• What you are asked to do: Look through the entries below and show every line containing the word "This".

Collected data

= = = = = = =

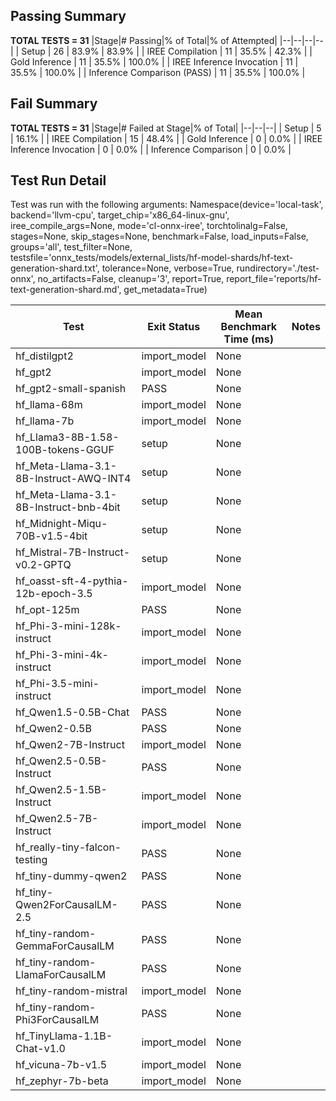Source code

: ## Passing Summary

**TOTAL TESTS = 31**
|Stage|# Passing|% of Total|% of Attempted|
|--|--|--|--|
| Setup | 26 | 83.9% | 83.9% |
| IREE Compilation | 11 | 35.5% | 42.3% |
| Gold Inference | 11 | 35.5% | 100.0% |
| IREE Inference Invocation | 11 | 35.5% | 100.0% |
| Inference Comparison (PASS) | 11 | 35.5% | 100.0% |
## Fail Summary

**TOTAL TESTS = 31**
|Stage|# Failed at Stage|% of Total|
|--|--|--|
| Setup | 5 | 16.1% |
| IREE Compilation | 15 | 48.4% |
| Gold Inference | 0 | 0.0% |
| IREE Inference Invocation | 0 | 0.0% |
| Inference Comparison | 0 | 0.0% |
## Test Run Detail
Test was run with the following arguments:
Namespace(device='local-task', backend='llvm-cpu', target_chip='x86_64-linux-gnu', iree_compile_args=None, mode='cl-onnx-iree', torchtolinalg=False, stages=None, skip_stages=None, benchmark=False, load_inputs=False, groups='all', test_filter=None, testsfile='onnx_tests/models/external_lists/hf-model-shards/hf-text-generation-shard.txt', tolerance=None, verbose=True, rundirectory='./test-onnx', no_artifacts=False, cleanup='3', report=True, report_file='reports/hf-text-generation-shard.md', get_metadata=True)

| Test | Exit Status | Mean Benchmark Time (ms) | Notes |
|--|--|--|--|
| hf_distilgpt2 | import_model | None | |
| hf_gpt2 | import_model | None | |
| hf_gpt2-small-spanish | PASS | None | |
| hf_llama-68m | import_model | None | |
| hf_llama-7b | import_model | None | |
| hf_Llama3-8B-1.58-100B-tokens-GGUF | setup | None | |
| hf_Meta-Llama-3.1-8B-Instruct-AWQ-INT4 | setup | None | |
| hf_Meta-Llama-3.1-8B-Instruct-bnb-4bit | setup | None | |
| hf_Midnight-Miqu-70B-v1.5-4bit | setup | None | |
| hf_Mistral-7B-Instruct-v0.2-GPTQ | setup | None | |
| hf_oasst-sft-4-pythia-12b-epoch-3.5 | import_model | None | |
| hf_opt-125m | PASS | None | |
| hf_Phi-3-mini-128k-instruct | import_model | None | |
| hf_Phi-3-mini-4k-instruct | import_model | None | |
| hf_Phi-3.5-mini-instruct | import_model | None | |
| hf_Qwen1.5-0.5B-Chat | PASS | None | |
| hf_Qwen2-0.5B | PASS | None | |
| hf_Qwen2-7B-Instruct | import_model | None | |
| hf_Qwen2.5-0.5B-Instruct | PASS | None | |
| hf_Qwen2.5-1.5B-Instruct | import_model | None | |
| hf_Qwen2.5-7B-Instruct | import_model | None | |
| hf_really-tiny-falcon-testing | PASS | None | |
| hf_tiny-dummy-qwen2 | PASS | None | |
| hf_tiny-Qwen2ForCausalLM-2.5 | PASS | None | |
| hf_tiny-random-GemmaForCausalLM | PASS | None | |
| hf_tiny-random-LlamaForCausalLM | PASS | None | |
| hf_tiny-random-mistral | import_model | None | |
| hf_tiny-random-Phi3ForCausalLM | PASS | None | |
| hf_TinyLlama-1.1B-Chat-v1.0 | import_model | None | |
| hf_vicuna-7b-v1.5 | import_model | None | |
| hf_zephyr-7b-beta | import_model | None | |
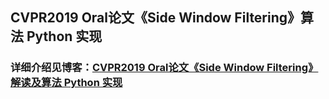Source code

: ## CVPR2019 Oral论文《Side Window Filtering》算法 Python 实现

### 详细介绍见博客：[CVPR2019 Oral论文《Side Window Filtering》解读及算法 Python 实现](https://blog.csdn.net/qq_41658212/article/details/107164409)

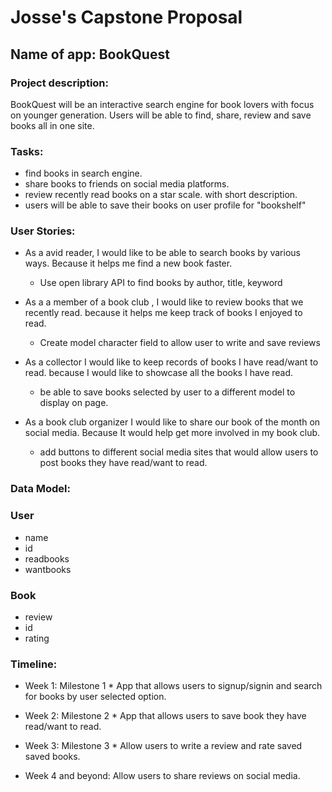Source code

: # Josse's Capstone Proposal

## Name of app: BookQuest

### Project description:
BookQuest will be an interactive search engine for book lovers with focus on younger generation. Users will be able to find, share, review and save books all in one site. 


### Tasks: 
* find books in search engine.
* share books to friends on social media platforms.
* review recently read books on a star scale. with short description.
* users will be able to save their books on user profile for "bookshelf" 


### User Stories:
* As a avid reader, I would like to be able to search books by various ways. Because it helps me find a new book faster. 
    * Use open library API to find books by author, title, keyword
                
* As a a member of a book club , I would like to review books that we recently read. because it helps me keep track of books I enjoyed to read.
    * Create model character field to allow user to write and save reviews
			    
* As a collector I would like to keep records of books I have read/want to read. because I would like to showcase all the books I have read.
    * be able to save books selected by user to a different model to display on page. 
			    
			    
* As a book club organizer I would like to share our book of the month on social media. Because It would help get more involved in my book club.
    * add buttons to different social media sites that would allow users to post books they have read/want to read. 
			 
### Data Model:

### User 
* name
* id 
* readbooks
* wantbooks

### Book 
* review
* id
* rating


### Timeline:
* Week 1: Milestone 1 * App that allows users to signup/signin and search for books by user selected option. 

* Week 2: Milestone 2 * App that allows users to save book they have read/want to read.  

* Week 3: Milestone 3 * Allow users to write a review and rate saved saved books. 

* Week 4 and beyond: Allow users to share reviews on social media. 
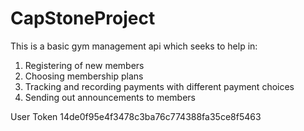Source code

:# CapStoneProject
This is a basic gym management api which seeks to help in:
1. Registering of new members
2. Choosing membership plans 
3. Tracking and recording payments with different payment choices
4. Sending out announcements to members 


User Token 14de0f95e4f3478c3ba76c774388fa35ce8f5463
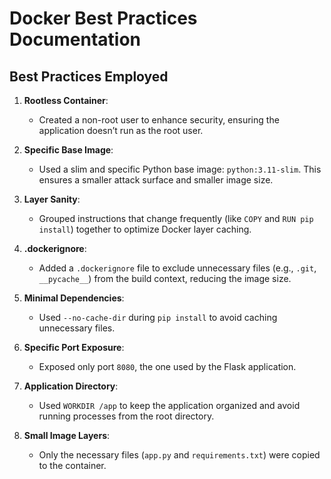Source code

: # Docker Best Practices Documentation

## Best Practices Employed

1. **Rootless Container**:
   - Created a non-root user to enhance security, ensuring the application doesn’t run as the root user.

2. **Specific Base Image**:
   - Used a slim and specific Python base image: `python:3.11-slim`. This ensures a smaller attack surface and smaller image size.

3. **Layer Sanity**:
   - Grouped instructions that change frequently (like `COPY` and `RUN pip install`) together to optimize Docker layer caching.

4. **.dockerignore**:
   - Added a `.dockerignore` file to exclude unnecessary files (e.g., `.git`, `__pycache__`) from the build context, reducing the image size.

5. **Minimal Dependencies**:
   - Used `--no-cache-dir` during `pip install` to avoid caching unnecessary files.

6. **Specific Port Exposure**:
   - Exposed only port `8080`, the one used by the Flask application.

7. **Application Directory**:
   - Used `WORKDIR /app` to keep the application organized and avoid running processes from the root directory.

8. **Small Image Layers**:
   - Only the necessary files (`app.py` and `requirements.txt`) were copied to the container.
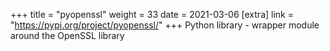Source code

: +++
title = "pyopenssl"
weight = 33
date = 2021-03-06
[extra]
link = "https://pypi.org/project/pyopenssl/"
+++
Python library - wrapper module around the OpenSSL library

= = = = = = =

• Exercise response:
This is a basic gym management api which seeks to help in:
   - Used a slim and specific Python base image: `python:3.11-slim`. This ensures a smaller attack surface and smaller image size.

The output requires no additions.